We don’t think that the food that we give our children is affecting their behaviors. What the tobacco industry did to poison the population of the 20th century, the mega-conglomerates that feed us are doing now. Tactics such as having professionals tell us that a product is safe or others who use statistics to blind us from the problem, as in “What epidemic?”.
“Vitamins, Shmitavins” you say? Optimizing nutrients for all children will result in their best growth and development. Ideally, it should be tailored to provide the correct amount of nutrients for each kind of metabolism. We still need a lot of research to answer all of the questions. In the meantime, children who are diet restricted – for whatever reason – ought to have their intake evaluated in order to optimize the nutrition that they should be getting based on today’s information, considering their particular G-I health. That is where a DAN! doctor can assist the family in choosing the best supplements which pertain to their particular child. One size does not fit all, especially when high doses might cause harm or a child’s underlying condition may demand a special intervention.
Please read the labels – not just for “nutritional information” but ingredients, as well. If it contains the word “artificial”, it’s not food.
Let’s get cracking on the basic problem and I will continue to discuss nutritional particulars in later blogs.

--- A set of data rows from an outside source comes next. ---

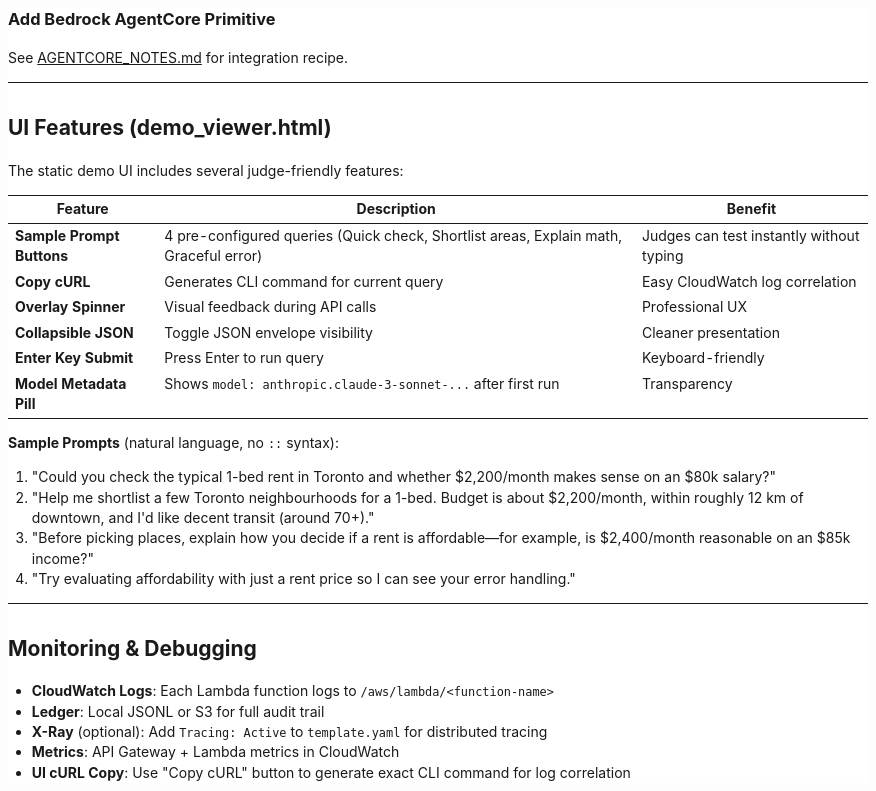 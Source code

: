 ### Add Bedrock AgentCore Primitive
See [AGENTCORE_NOTES.md](AGENTCORE_NOTES.md) for integration recipe.

---

## UI Features (demo_viewer.html)

The static demo UI includes several judge-friendly features:

| Feature | Description | Benefit |
|---------|-------------|---------|
| **Sample Prompt Buttons** | 4 pre-configured queries (Quick check, Shortlist areas, Explain math, Graceful error) | Judges can test instantly without typing |
| **Copy cURL** | Generates CLI command for current query | Easy CloudWatch log correlation |
| **Overlay Spinner** | Visual feedback during API calls | Professional UX |
| **Collapsible JSON** | Toggle JSON envelope visibility | Cleaner presentation |
| **Enter Key Submit** | Press Enter to run query | Keyboard-friendly |
| **Model Metadata Pill** | Shows `model: anthropic.claude-3-sonnet-...` after first run | Transparency |

**Sample Prompts** (natural language, no `::` syntax):
1. "Could you check the typical 1-bed rent in Toronto and whether $2,200/month makes sense on an $80k salary?"
2. "Help me shortlist a few Toronto neighbourhoods for a 1-bed. Budget is about $2,200/month, within roughly 12 km of downtown, and I'd like decent transit (around 70+)."
3. "Before picking places, explain how you decide if a rent is affordable—for example, is $2,400/month reasonable on an $85k income?"
4. "Try evaluating affordability with just a rent price so I can see your error handling."

---

## Monitoring & Debugging

- **CloudWatch Logs**: Each Lambda function logs to `/aws/lambda/<function-name>`
- **Ledger**: Local JSONL or S3 for full audit trail
- **X-Ray** (optional): Add `Tracing: Active` to `template.yaml` for distributed tracing
- **Metrics**: API Gateway + Lambda metrics in CloudWatch
- **UI cURL Copy**: Use "Copy cURL" button to generate exact CLI command for log correlation
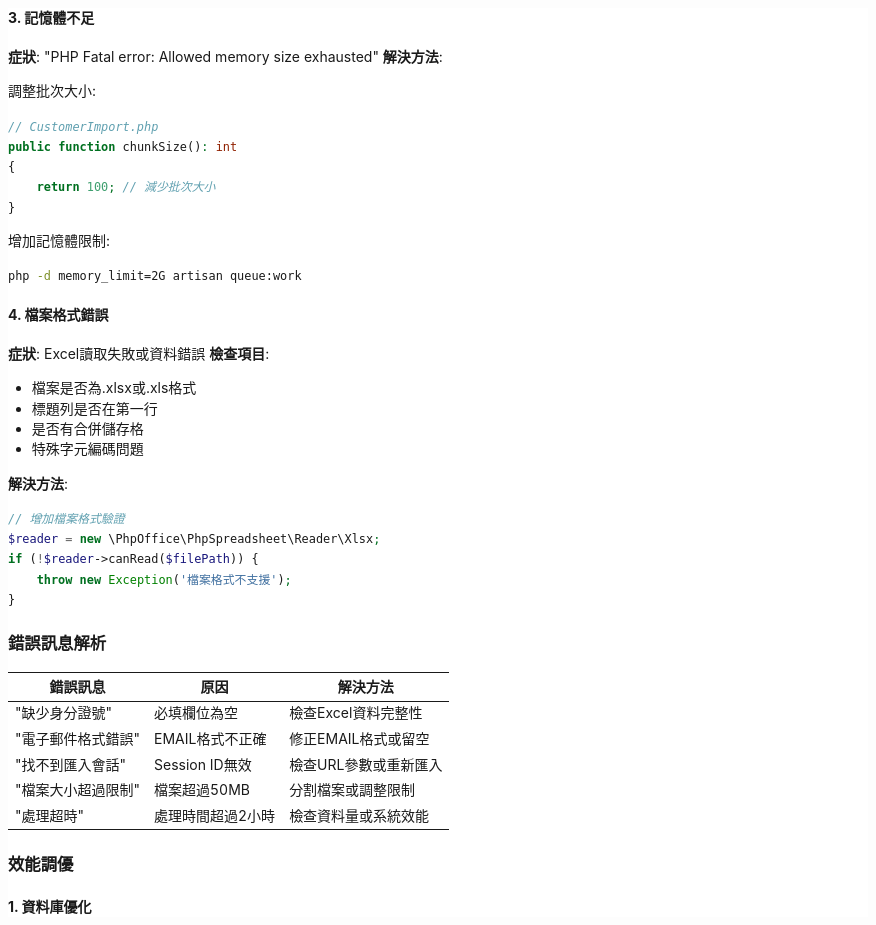 #### 3. 記憶體不足

**症狀**: "PHP Fatal error: Allowed memory size exhausted"
**解決方法**:

調整批次大小:
```php
// CustomerImport.php
public function chunkSize(): int
{
    return 100; // 減少批次大小
}
```

增加記憶體限制:
```bash
php -d memory_limit=2G artisan queue:work
```

#### 4. 檔案格式錯誤

**症狀**: Excel讀取失敗或資料錯誤
**檢查項目**:
- 檔案是否為.xlsx或.xls格式
- 標題列是否在第一行
- 是否有合併儲存格
- 特殊字元編碼問題

**解決方法**:
```php
// 增加檔案格式驗證
$reader = new \PhpOffice\PhpSpreadsheet\Reader\Xlsx;
if (!$reader->canRead($filePath)) {
    throw new Exception('檔案格式不支援');
}
```

### 錯誤訊息解析

| 錯誤訊息 | 原因 | 解決方法 |
|---------|------|----------|
| "缺少身分證號" | 必填欄位為空 | 檢查Excel資料完整性 |
| "電子郵件格式錯誤" | EMAIL格式不正確 | 修正EMAIL格式或留空 |
| "找不到匯入會話" | Session ID無效 | 檢查URL參數或重新匯入 |
| "檔案大小超過限制" | 檔案超過50MB | 分割檔案或調整限制 |
| "處理超時" | 處理時間超過2小時 | 檢查資料量或系統效能 |

### 效能調優

#### 1. 資料庫優化
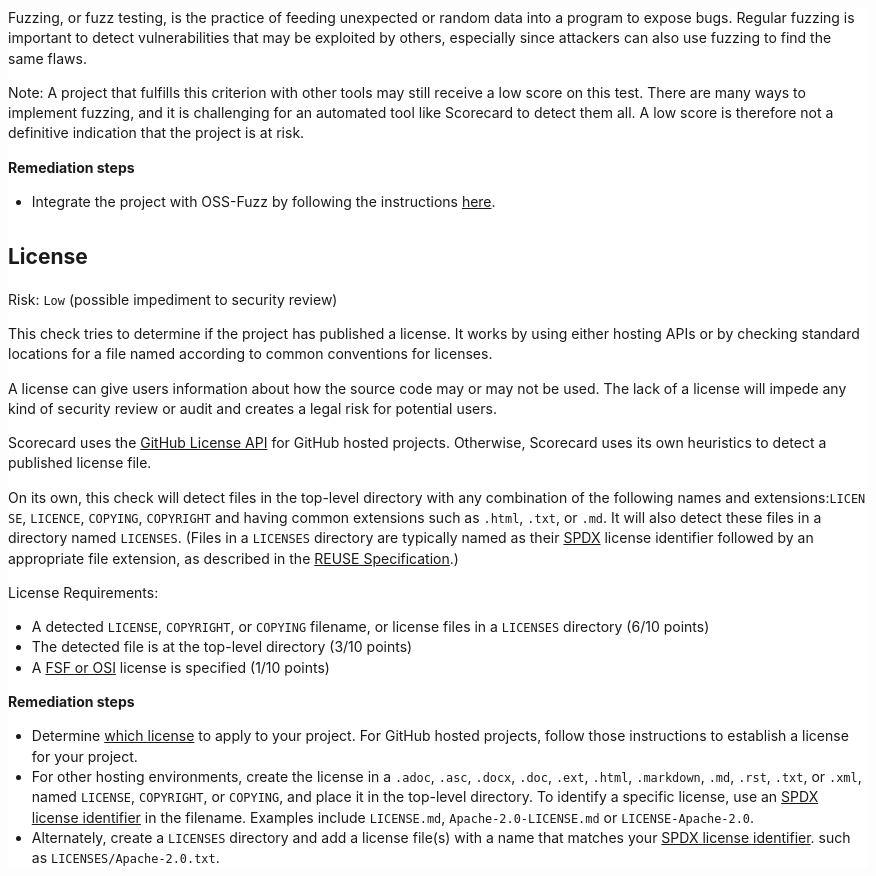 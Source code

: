 Fuzzing, or fuzz testing, is the practice of feeding unexpected or random data
into a program to expose bugs. Regular fuzzing is important to detect
vulnerabilities that may be exploited by others, especially since attackers can
also use fuzzing to find the same flaws.

Note: A project that fulfills this criterion with other tools may still receive
a low score on this test. There are many ways to implement fuzzing, and it is
challenging for an automated tool like Scorecard to detect them all. A low score
is therefore not a definitive indication that the project is at risk.
 

**Remediation steps**
- Integrate the project with OSS-Fuzz by following the instructions [here](https://google.github.io/oss-fuzz/).

## License 

Risk: `Low` (possible impediment to security review)

This check tries to determine if the project has published a license. It
works by using either hosting APIs or by checking standard locations
for a file named according to common conventions for licenses.

A license can give users information about how the source code may or may
not be used. The lack of a license will impede any kind of security review
or audit and creates a legal risk for potential users.

Scorecard uses the
[GitHub License API](https://docs.github.com/en/rest/licenses#get-the-license-for-a-repository)
for GitHub hosted projects. Otherwise, Scorecard uses its own heuristics to
detect a published license file.

On its own, this check will detect files in the top-level directory with
any combination of the following names and extensions:`LICENSE`, `LICENCE`,
`COPYING`, `COPYRIGHT` and having common extensions such as `.html`, `.txt`,
or `.md`. It will also detect these files in a directory named `LICENSES`.
(Files in a `LICENSES` directory are typically named as their
[SPDX](https://spdx.org/licenses/) license identifier followed by an
appropriate file extension, as described in the [REUSE Specification](https://reuse.software/spec/).)

License Requirements:
  - A detected `LICENSE`, `COPYRIGHT`, or `COPYING` filename, or license
    files in a `LICENSES` directory (6/10 points)
  - The detected file is at the top-level directory (3/10 points)
  - A [FSF or OSI](https://spdx.org/licenses/) license is specified (1/10 points)
 

**Remediation steps**
- Determine [which license](https://docs.github.com/en/repositories/managing-your-repositorys-settings-and-features/customizing-your-repository/licensing-a-repository) to apply to your project. For GitHub hosted projects, follow those instructions to establish a license for your project.
- For other hosting environments, create the license in a `.adoc`, `.asc`, `.docx`, `.doc`, `.ext`, `.html`, `.markdown`, `.md`, `.rst`, `.txt`, or `.xml`, named `LICENSE`, `COPYRIGHT`, or `COPYING`, and place it in the top-level directory. To identify a specific license, use an [SPDX license identifier](https://spdx.org/licenses/) in the filename. Examples include `LICENSE.md`, `Apache-2.0-LICENSE.md` or `LICENSE-Apache-2.0`.
- Alternately, create a `LICENSES` directory and add a license file(s) with a name that matches your [SPDX license identifier](https://spdx.org/licenses/). such as `LICENSES/Apache-2.0.txt`.
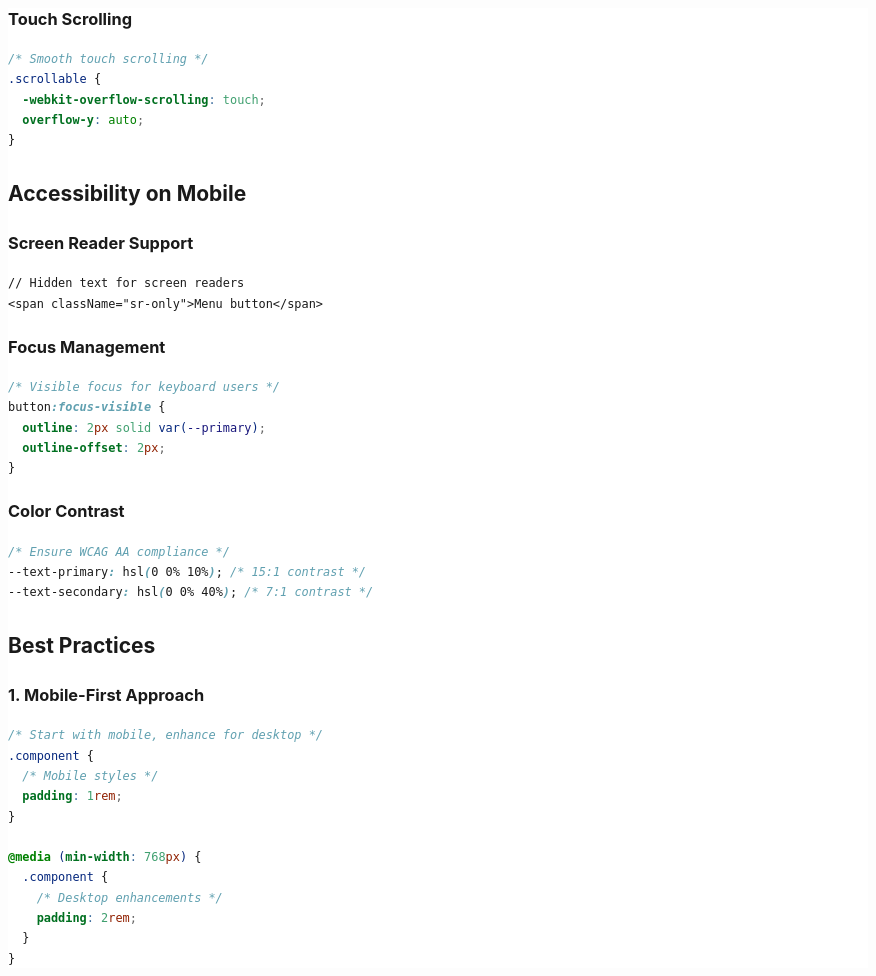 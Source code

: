 ### Touch Scrolling

```css
/* Smooth touch scrolling */
.scrollable {
  -webkit-overflow-scrolling: touch;
  overflow-y: auto;
}
```

## Accessibility on Mobile

### Screen Reader Support

```tsx
// Hidden text for screen readers
<span className="sr-only">Menu button</span>
```

### Focus Management

```css
/* Visible focus for keyboard users */
button:focus-visible {
  outline: 2px solid var(--primary);
  outline-offset: 2px;
}
```

### Color Contrast

```css
/* Ensure WCAG AA compliance */
--text-primary: hsl(0 0% 10%); /* 15:1 contrast */
--text-secondary: hsl(0 0% 40%); /* 7:1 contrast */
```

## Best Practices

### 1. Mobile-First Approach

```css
/* Start with mobile, enhance for desktop */
.component {
  /* Mobile styles */
  padding: 1rem;
}

@media (min-width: 768px) {
  .component {
    /* Desktop enhancements */
    padding: 2rem;
  }
}
```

Do you have a recommendation for vitamins for ASD children who refuse to take OTC vitamins? My 11 year old ASD son is a very picky eater (poor diet) with alot of sensory issues. He tried gummy and chewables and hates them. He won’t take liquid because he can see it and honestly it tastes gross 🙂 He can swallow his meds, but the pills are small, and daily vitamins and supplements are horse pills. Not gonna happen either. We live in Plantation and have access to many specialty stores and online of course. Any suggestions?
First of all, you want to assess exactly WHICH vitamins are important. That way, you could minimize the number of supplements. Then, various alternatives could present themselves, such as creams or smoothies, for example.
It makes a lot of sense that modern nutritional information is based on the diet of a healthy adult and doesn’t really account for children or other age groups. Having the ability to know the vitamins needed for autism, for example, seems like a handy thing to know. Or even simply knowing how much of something that a baby should have would be helpful.